[Opening Exercise input section]
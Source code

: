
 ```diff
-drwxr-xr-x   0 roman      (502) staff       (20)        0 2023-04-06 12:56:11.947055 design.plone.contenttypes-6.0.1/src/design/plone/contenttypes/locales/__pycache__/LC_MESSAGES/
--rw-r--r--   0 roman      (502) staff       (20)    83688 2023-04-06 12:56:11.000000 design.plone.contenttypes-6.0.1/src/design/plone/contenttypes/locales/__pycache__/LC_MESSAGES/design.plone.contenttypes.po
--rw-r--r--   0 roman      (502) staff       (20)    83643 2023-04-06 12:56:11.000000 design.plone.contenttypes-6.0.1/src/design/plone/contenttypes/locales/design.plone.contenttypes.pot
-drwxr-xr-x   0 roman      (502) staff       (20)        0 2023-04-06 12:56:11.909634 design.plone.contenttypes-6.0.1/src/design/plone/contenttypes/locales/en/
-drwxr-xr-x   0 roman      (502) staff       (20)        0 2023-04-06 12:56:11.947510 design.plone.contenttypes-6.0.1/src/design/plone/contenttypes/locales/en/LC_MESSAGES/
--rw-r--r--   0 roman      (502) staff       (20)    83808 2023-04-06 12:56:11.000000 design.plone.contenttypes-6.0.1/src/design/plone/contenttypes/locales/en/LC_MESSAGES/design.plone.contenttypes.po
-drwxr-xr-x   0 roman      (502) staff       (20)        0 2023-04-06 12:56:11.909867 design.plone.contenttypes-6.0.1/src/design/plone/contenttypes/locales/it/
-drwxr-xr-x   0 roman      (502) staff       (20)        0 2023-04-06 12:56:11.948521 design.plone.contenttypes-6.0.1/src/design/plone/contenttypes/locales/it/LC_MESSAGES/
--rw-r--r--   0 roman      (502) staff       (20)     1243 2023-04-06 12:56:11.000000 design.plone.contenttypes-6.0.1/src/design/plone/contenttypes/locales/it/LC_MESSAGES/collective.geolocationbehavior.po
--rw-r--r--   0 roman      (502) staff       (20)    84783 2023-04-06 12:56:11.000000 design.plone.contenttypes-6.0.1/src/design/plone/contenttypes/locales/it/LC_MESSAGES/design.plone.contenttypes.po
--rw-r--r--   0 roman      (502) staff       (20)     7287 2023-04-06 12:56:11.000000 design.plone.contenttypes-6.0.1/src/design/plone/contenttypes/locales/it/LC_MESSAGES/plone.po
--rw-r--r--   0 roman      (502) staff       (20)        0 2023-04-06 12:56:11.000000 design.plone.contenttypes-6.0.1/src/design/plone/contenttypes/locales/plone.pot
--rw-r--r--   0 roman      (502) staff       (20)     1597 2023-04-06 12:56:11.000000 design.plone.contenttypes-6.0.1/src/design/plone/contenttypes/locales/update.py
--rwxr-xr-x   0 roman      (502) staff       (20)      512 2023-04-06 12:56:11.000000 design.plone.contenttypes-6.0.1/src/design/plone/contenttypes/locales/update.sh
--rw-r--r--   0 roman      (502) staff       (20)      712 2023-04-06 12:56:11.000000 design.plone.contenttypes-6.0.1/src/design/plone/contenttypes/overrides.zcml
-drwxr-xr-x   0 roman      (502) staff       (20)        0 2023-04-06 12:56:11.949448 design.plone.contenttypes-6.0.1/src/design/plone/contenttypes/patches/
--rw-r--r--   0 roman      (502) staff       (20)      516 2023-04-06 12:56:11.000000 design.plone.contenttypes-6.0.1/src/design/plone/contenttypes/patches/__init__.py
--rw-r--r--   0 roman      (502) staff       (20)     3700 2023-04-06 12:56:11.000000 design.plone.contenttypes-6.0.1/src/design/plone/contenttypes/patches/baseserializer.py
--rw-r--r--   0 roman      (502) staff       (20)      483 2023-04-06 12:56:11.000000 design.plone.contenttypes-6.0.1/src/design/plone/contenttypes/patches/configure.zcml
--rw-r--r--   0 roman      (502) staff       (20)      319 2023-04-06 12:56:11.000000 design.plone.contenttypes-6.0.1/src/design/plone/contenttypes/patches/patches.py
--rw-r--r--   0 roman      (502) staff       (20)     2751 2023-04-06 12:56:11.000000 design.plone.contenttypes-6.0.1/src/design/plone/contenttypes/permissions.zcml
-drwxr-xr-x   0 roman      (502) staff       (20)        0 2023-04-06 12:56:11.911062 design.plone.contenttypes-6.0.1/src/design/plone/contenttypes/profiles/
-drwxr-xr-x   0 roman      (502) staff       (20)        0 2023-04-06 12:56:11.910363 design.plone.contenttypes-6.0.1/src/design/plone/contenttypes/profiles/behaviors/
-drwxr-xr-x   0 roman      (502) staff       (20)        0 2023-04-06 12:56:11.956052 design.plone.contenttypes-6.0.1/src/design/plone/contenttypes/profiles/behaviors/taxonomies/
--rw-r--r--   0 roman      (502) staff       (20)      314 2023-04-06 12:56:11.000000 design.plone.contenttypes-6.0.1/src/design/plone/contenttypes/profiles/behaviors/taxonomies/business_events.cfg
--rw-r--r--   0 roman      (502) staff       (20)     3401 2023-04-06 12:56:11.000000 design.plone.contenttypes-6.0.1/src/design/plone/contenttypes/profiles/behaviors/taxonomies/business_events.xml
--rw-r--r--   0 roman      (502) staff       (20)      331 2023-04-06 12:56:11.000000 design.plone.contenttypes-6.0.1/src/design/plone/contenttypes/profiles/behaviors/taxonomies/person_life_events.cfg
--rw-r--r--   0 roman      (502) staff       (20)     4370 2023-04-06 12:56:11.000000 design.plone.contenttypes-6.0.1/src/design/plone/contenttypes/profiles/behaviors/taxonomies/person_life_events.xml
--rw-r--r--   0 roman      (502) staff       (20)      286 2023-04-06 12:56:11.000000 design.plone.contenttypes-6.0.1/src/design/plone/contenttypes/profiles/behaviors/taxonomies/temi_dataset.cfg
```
[Closing Exercise input section]
Exercise brief — Search the listing for the string "zcml". Copy each line where it turns up.

Answer section —
--rw-r--r--   0 roman      (502) staff       (20)      712 2023-04-06 12:56:11.000000 design.plone.contenttypes-6.0.1/src/design/plone/contenttypes/overrides.zcml
--rw-r--r--   0 roman      (502) staff       (20)      483 2023-04-06 12:56:11.000000 design.plone.contenttypes-6.0.1/src/design/plone/contenttypes/patches/configure.zcml
--rw-r--r--   0 roman      (502) staff       (20)     2751 2023-04-06 12:56:11.000000 design.plone.contenttypes-6.0.1/src/design/plone/contenttypes/permissions.zcml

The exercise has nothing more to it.